Data provided:
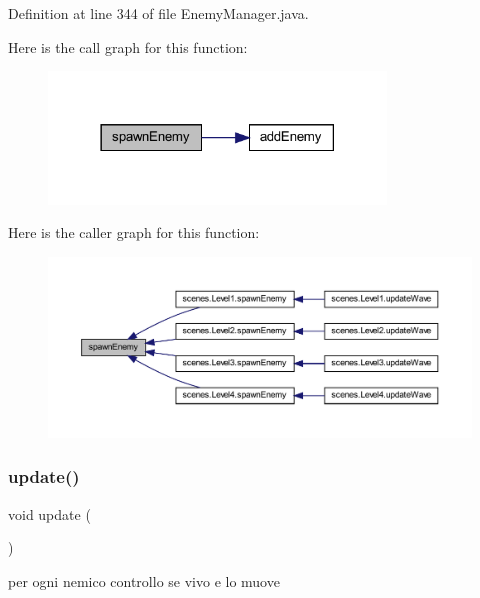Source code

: Definition at line 344 of file Enemy\+Manager.\+java.

Here is the call graph for this function\+:\nopagebreak
\begin{figure}[H]
\begin{center}
\leavevmode
\includegraphics[width=254pt]{classmanagers_1_1_enemy_manager_a3714d243133c700dca12625cccf518aa_cgraph}
\end{center}
\end{figure}
Here is the caller graph for this function\+:\nopagebreak
\begin{figure}[H]
\begin{center}
\leavevmode
\includegraphics[width=350pt]{classmanagers_1_1_enemy_manager_a3714d243133c700dca12625cccf518aa_icgraph}
\end{center}
\end{figure}
\mbox{\label{classmanagers_1_1_enemy_manager_ac5c54df7ed3b930268c8d7752c101725}} 
\subsubsection{\texorpdfstring{update()}{update()}}
{\footnotesize\ttfamily void update (\begin{DoxyParamCaption}{ }\end{DoxyParamCaption})}



per ogni nemico controllo se vivo e lo muove 




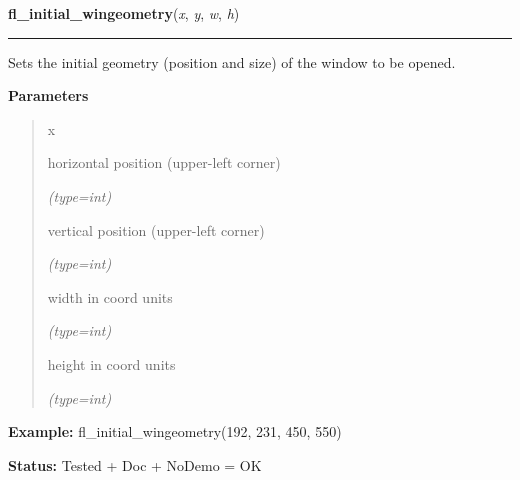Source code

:     \label{xformslib:flxbasic:fl_initial_wingeometry}

    \vspace{0.5ex}

\hspace{.8\funcindent}\begin{boxedminipage}{\funcwidth}

    \raggedright \textbf{fl\_initial\_wingeometry}(\textit{x}, \textit{y}, \textit{w}, \textit{h})

    \vspace{-1.5ex}

    \rule{\textwidth}{0.5\fboxrule}
\setlength{\parskip}{2ex}
    Sets the initial geometry (position and size) of the window to be 
    opened.

\setlength{\parskip}{1ex}
      \textbf{Parameters}
      \vspace{-1ex}

      \begin{quote}
        \begin{Ventry}{x}

          \item[x]

          horizontal position (upper-left corner)

            {\it (type=int)}

          \item[y]

          vertical position (upper-left corner)

            {\it (type=int)}

          \item[w]

          width in coord units

            {\it (type=int)}

          \item[h]

          height in coord units

            {\it (type=int)}

        \end{Ventry}

      \end{quote}

\textbf{Example:} fl\_initial\_wingeometry(192, 231, 450, 550)



\textbf{Status:} Tested + Doc + NoDemo = OK



    \end{boxedminipage}

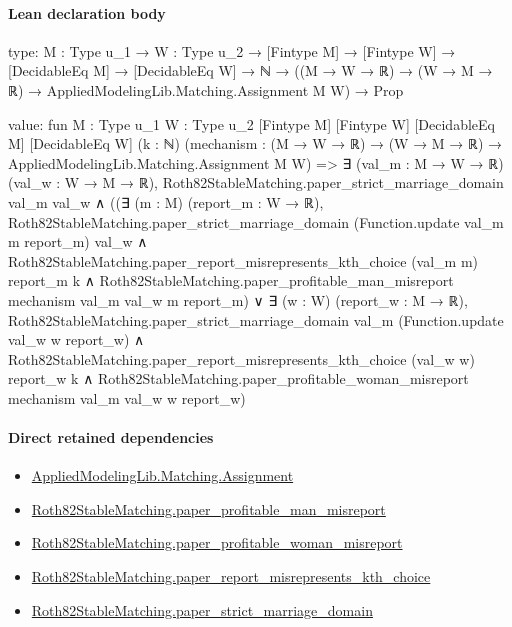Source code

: \documentclass[10pt]{article}
\begin{document}
\paragraph{Lean declaration body}
\begin{ReviewVerbatim}
type:
{M : Type u_1} →
  {W : Type u_2} →
    [Fintype M] →
      [Fintype W] →
        [DecidableEq M] →
          [DecidableEq W] → ℕ → ((M → W → ℝ) → (W → M → ℝ) → AppliedModelingLib.Matching.Assignment M W) → Prop

value:
fun {M : Type u_1} {W : Type u_2} [Fintype M] [Fintype W] [DecidableEq M] [DecidableEq W] (k : ℕ)
    (mechanism : (M → W → ℝ) → (W → M → ℝ) → AppliedModelingLib.Matching.Assignment M W) =>
  ∃ (val_m : M → W → ℝ) (val_w : W → M → ℝ),
    Roth82StableMatching.paper_strict_marriage_domain val_m val_w ∧
      ((∃ (m : M) (report_m : W → ℝ),
          Roth82StableMatching.paper_strict_marriage_domain (Function.update val_m m report_m) val_w ∧
            Roth82StableMatching.paper_report_misrepresents_kth_choice (val_m m) report_m k ∧
              Roth82StableMatching.paper_profitable_man_misreport mechanism val_m val_w m report_m) ∨
        ∃ (w : W) (report_w : M → ℝ),
          Roth82StableMatching.paper_strict_marriage_domain val_m (Function.update val_w w report_w) ∧
            Roth82StableMatching.paper_report_misrepresents_kth_choice (val_w w) report_w k ∧
              Roth82StableMatching.paper_profitable_woman_misreport mechanism val_m val_w w report_w)
\end{ReviewVerbatim}

\paragraph{Direct retained dependencies}
\begin{itemize}\raggedright
\item \hyperlink{governing-declaration-508c084086b006b8}{Applied\allowbreak{}Modeling\allowbreak{}Lib.\allowbreak{}Matching.\allowbreak{}Assignment}
\item \hyperlink{governing-declaration-167d49d4619a658f}{Roth82\allowbreak{}Stable\allowbreak{}Matching.\allowbreak{}paper\_\allowbreak{}profitable\_\allowbreak{}man\_\allowbreak{}misreport}
\item \hyperlink{governing-declaration-9bd30c48345ff631}{Roth82\allowbreak{}Stable\allowbreak{}Matching.\allowbreak{}paper\_\allowbreak{}profitable\_\allowbreak{}woman\_\allowbreak{}misreport}
\item \hyperlink{governing-declaration-ce1e5725c9164a18}{Roth82\allowbreak{}Stable\allowbreak{}Matching.\allowbreak{}paper\_\allowbreak{}report\_\allowbreak{}misrepresents\_\allowbreak{}kth\_\allowbreak{}choice}
\item \hyperlink{governing-declaration-068b689808887691}{Roth82\allowbreak{}Stable\allowbreak{}Matching.\allowbreak{}paper\_\allowbreak{}strict\_\allowbreak{}marriage\_\allowbreak{}domain}
\end{itemize}
\hypertarget{governing-declaration-d7d2f9cb7d4bef58}{}
\end{document}
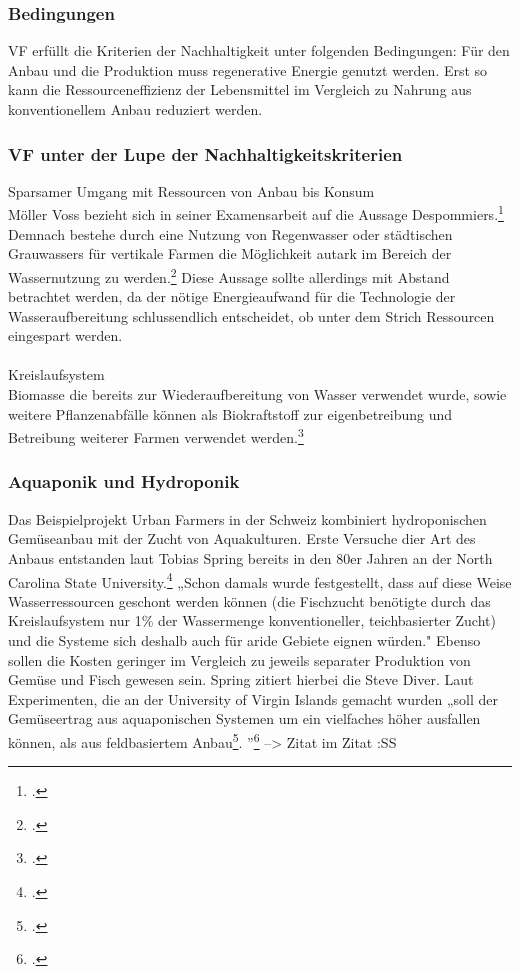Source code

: \documentclass{scrartcl}
\begin{document}
\subsubsection{Bedingungen}
VF erfüllt die Kriterien der Nachhaltigkeit unter folgenden Bedingungen:
Für den Anbau und die Produktion muss regenerative Energie genutzt werden. Erst so kann die Ressourceneffizienz der Lebensmittel im Vergleich zu Nahrung aus konventionellem Anbau reduziert werden. 

\subsubsection{VF unter der Lupe der Nachhaltigkeitskriterien}

Sparsamer Umgang mit Ressourcen von Anbau bis Konsum\\
Möller Voss bezieht sich in seiner Examensarbeit auf die Aussage Despommiers.\footcite[S.9]{PeterMollerVoss2013VerticalRise} Demnach bestehe durch eine Nutzung von Regenwasser oder städtischen Grauwassers für vertikale Farmen die Möglichkeit autark im Bereich der Wassernutzung zu werden.\footcites[Vgl.]{Despommier2010TheCentury.} Diese Aussage sollte allerdings mit Abstand betrachtet werden, da der nötige Energieaufwand für die Technologie der Wasseraufbereitung schlussendlich entscheidet, ob unter dem Strich Ressourcen eingespart werden.\\
\\
Kreislaufsystem\\
Biomasse die bereits zur Wiederaufbereitung von Wasser verwendet wurde, sowie weitere Pflanzenabfälle können als Biokraftstoff zur eigenbetreibung und Betreibung weiterer Farmen verwendet werden.\footcites[Vgl.][S.80ff]{Despommier2009TheFarms}\\





\subsubsection{Aquaponik und Hydroponik}

Das Beispielprojekt Urban Farmers in der Schweiz kombiniert hydroponischen Gemüseanbau mit der Zucht von Aquakulturen. Erste Versuche dier Art des Anbaus entstanden laut Tobias Spring bereits in den 80er Jahren an der North Carolina State University.\footcite{Diver2006Aquaponics-IntegrationAquaculture} „Schon damals wurde festgestellt, dass auf diese Weise Wasserressourcen geschont werden können (die Fischzucht benötigte durch das Kreislaufsystem nur 1\% der Wassermenge konventioneller, teichbasierter Zucht) und die Systeme sich deshalb auch für aride Gebiete eignen würden." Ebenso sollen die Kosten geringer im Vergleich zu jeweils separater Produktion von Gemüse und Fisch gewesen sein. Spring zitiert hierbei die Steve Diver. Laut Experimenten, die an der University of Virgin Islands gemacht wurden „soll der Gemüseertrag aus aquaponischen Systemen um ein vielfaches höher ausfallen können, als aus feldbasiertem Anbau\footcite{Diver2006Aquaponics-IntegrationAquaculture}. ”\footcite[S.27]{TobiasSpringDerBasel-Stadt} --> Zitat im Zitat :SS
\end{document}
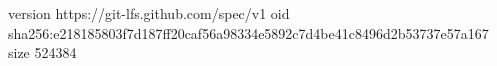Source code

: version https://git-lfs.github.com/spec/v1
oid sha256:e218185803f7d187ff20caf56a98334e5892c7d4be41c8496d2b53737e57a167
size 524384
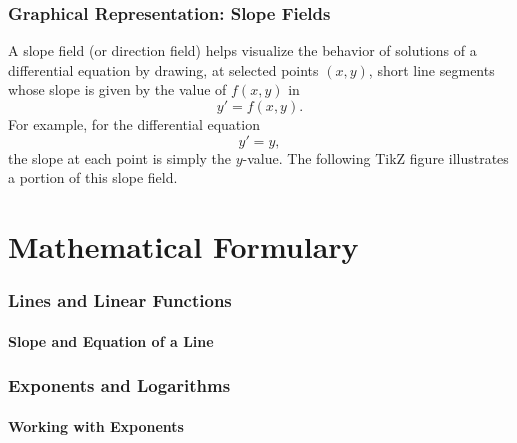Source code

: \documentclass{article}
\begin{document}
\section{Graphical Representation: Slope Fields}
A slope field (or direction field) helps visualize the behavior of solutions of a differential equation by drawing, at selected points \((x,y)\), short line segments whose slope is given by the value of \(f(x,y)\) in
\[
y'=f(x,y).
\]
For example, for the differential equation
\[
y'=y,
\]
the slope at each point is simply the \(y\)-value. The following TikZ figure illustrates a portion of this slope field.

\begin{center}
\end{center}

\part{Mathematical Formulary}

\section{Lines and Linear Functions}
\subsection{Slope and Equation of a Line}

\section{Exponents and Logarithms}
\subsection{Working with Exponents}
\end{document}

What is needed:
Where a line above contains the word "boxedminipage", show that line.

Exercise answer:
\hspace{.8\funcindent}\begin{boxedminipage}{\funcwidth}
    \end{boxedminipage}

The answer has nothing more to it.